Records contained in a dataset

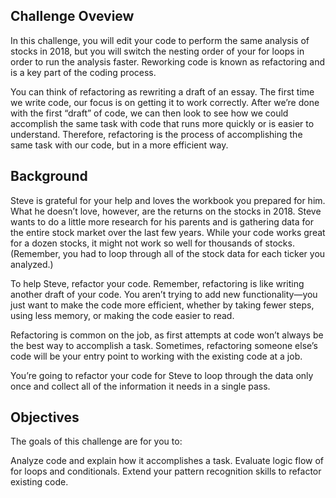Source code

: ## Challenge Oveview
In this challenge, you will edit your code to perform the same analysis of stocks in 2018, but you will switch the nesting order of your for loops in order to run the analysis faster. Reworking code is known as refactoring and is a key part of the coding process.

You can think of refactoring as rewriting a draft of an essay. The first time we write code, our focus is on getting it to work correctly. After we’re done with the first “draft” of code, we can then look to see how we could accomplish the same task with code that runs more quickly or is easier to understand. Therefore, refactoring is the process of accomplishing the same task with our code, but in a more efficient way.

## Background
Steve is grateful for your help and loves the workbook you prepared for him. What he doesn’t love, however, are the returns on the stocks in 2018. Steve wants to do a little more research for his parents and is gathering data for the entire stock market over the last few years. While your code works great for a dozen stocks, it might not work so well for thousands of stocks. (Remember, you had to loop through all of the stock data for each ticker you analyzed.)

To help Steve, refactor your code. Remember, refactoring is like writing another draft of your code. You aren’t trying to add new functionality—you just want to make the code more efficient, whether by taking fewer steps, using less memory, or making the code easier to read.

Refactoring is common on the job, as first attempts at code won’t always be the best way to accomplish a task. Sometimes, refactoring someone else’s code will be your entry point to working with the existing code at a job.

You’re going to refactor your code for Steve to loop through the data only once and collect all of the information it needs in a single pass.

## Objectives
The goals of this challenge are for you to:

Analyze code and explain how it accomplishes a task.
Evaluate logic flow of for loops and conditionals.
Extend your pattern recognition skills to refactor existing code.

▶ Work item
Lines holding "loops": copy each one from the records above.

▶ Answer
In this challenge, you will edit your code to perform the same analysis of stocks in 2018, but you will switch the nesting order of your for loops in order to run the analysis faster. Reworking code is known as refactoring and is a key part of the coding process.
Evaluate logic flow of for loops and conditionals.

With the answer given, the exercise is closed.